» REQUIRED WORK
Below are records. Copy every line with "them" in it.

=== Begin Enclosure ===

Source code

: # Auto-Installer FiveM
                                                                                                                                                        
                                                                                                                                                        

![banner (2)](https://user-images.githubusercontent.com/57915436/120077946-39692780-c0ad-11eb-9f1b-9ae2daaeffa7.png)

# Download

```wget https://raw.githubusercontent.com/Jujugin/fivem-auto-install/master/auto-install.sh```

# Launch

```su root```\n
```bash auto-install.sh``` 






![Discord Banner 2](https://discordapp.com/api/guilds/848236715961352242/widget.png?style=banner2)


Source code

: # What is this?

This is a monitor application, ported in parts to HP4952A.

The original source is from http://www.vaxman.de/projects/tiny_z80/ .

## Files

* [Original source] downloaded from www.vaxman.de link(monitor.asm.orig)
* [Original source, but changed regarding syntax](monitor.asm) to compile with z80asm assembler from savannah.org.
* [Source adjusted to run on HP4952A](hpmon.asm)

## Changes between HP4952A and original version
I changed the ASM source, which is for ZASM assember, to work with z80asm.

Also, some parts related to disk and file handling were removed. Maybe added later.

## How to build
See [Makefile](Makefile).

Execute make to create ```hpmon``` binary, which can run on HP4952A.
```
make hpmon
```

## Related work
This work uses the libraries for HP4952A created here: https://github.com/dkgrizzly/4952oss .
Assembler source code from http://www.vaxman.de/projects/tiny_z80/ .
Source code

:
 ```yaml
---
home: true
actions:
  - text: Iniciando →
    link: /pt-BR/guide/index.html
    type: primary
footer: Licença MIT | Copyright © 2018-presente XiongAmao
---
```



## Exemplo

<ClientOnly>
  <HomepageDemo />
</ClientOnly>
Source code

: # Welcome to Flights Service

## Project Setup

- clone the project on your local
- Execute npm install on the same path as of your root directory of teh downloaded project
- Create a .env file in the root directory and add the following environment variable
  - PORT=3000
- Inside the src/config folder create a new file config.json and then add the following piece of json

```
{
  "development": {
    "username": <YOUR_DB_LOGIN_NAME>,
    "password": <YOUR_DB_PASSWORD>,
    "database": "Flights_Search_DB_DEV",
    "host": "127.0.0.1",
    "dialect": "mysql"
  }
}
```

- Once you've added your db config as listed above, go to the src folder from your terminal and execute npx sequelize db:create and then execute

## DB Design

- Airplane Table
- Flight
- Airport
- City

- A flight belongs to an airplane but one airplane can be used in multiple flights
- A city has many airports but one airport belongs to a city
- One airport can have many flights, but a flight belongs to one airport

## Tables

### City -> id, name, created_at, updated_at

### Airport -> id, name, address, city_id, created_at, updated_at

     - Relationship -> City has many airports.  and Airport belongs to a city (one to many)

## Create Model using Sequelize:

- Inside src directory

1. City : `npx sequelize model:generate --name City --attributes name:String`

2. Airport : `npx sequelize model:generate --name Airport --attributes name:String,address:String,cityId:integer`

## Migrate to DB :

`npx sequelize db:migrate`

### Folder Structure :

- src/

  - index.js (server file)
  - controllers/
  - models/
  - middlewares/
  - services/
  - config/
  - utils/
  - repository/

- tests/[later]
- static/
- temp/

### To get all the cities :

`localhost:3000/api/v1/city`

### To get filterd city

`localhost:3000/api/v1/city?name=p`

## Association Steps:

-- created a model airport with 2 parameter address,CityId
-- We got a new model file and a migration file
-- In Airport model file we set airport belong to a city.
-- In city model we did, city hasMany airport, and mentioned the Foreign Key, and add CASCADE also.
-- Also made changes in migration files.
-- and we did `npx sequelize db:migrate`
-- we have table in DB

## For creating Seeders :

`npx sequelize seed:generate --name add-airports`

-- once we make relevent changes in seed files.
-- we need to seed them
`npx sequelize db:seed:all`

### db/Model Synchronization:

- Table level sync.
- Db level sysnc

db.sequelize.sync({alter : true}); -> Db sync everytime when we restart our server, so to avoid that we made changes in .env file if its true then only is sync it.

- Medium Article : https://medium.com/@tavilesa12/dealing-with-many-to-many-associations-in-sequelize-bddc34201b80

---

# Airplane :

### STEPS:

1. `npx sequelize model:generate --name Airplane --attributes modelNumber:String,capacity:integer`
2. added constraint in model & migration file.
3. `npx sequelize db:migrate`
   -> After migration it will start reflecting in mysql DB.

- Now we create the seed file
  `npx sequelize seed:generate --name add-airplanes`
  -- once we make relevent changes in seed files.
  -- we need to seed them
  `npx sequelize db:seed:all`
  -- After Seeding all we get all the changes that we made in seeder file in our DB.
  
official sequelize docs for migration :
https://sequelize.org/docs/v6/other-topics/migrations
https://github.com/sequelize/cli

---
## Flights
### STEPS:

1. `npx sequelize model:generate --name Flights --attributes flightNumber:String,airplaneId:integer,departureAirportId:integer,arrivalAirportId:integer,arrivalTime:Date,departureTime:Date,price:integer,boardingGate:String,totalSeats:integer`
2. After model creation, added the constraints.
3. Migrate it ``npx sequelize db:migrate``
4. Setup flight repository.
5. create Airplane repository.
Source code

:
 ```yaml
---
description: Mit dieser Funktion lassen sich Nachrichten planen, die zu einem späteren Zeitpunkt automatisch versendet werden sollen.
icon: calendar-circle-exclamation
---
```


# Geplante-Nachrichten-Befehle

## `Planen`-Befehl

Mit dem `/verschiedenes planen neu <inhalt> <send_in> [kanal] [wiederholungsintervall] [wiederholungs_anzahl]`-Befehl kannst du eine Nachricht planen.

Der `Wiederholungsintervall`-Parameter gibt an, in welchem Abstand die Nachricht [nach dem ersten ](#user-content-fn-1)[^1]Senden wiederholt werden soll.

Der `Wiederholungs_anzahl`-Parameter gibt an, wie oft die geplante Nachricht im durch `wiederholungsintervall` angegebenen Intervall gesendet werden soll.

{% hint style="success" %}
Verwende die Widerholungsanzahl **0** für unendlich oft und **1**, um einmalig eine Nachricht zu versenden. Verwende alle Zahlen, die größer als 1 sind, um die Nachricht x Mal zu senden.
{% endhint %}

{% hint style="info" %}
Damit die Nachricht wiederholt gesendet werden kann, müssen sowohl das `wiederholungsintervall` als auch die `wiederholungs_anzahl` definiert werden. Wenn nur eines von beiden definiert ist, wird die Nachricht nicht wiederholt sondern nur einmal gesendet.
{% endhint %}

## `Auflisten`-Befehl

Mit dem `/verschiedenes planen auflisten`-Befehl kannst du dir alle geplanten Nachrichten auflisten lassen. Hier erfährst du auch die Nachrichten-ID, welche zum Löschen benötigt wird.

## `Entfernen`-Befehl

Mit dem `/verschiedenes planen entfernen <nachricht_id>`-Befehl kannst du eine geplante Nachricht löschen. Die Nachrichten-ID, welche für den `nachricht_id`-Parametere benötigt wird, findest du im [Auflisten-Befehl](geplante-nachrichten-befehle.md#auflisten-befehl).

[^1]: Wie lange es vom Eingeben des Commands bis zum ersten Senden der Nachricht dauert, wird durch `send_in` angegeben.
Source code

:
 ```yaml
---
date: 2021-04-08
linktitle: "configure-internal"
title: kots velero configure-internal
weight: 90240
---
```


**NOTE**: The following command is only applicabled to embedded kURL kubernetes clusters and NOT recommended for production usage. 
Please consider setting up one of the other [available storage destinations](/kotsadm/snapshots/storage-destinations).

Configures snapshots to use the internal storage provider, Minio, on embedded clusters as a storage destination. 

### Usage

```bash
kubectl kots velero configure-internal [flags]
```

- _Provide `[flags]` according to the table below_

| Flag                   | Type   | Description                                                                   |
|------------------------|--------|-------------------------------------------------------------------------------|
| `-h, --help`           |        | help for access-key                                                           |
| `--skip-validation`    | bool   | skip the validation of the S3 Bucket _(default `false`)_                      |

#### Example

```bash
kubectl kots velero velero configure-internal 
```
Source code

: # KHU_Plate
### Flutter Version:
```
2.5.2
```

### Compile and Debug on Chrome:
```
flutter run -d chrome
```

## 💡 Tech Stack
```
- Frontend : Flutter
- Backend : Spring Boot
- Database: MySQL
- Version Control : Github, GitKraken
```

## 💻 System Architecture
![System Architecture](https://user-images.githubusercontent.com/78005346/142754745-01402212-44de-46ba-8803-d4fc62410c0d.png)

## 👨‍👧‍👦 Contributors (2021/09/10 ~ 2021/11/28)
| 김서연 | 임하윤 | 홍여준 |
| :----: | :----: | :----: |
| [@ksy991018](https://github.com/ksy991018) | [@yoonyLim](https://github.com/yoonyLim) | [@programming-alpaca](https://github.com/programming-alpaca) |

=== End Enclosure ===

» EXPECTED OUTPUT
-- we need to seed them
  -- we need to seed them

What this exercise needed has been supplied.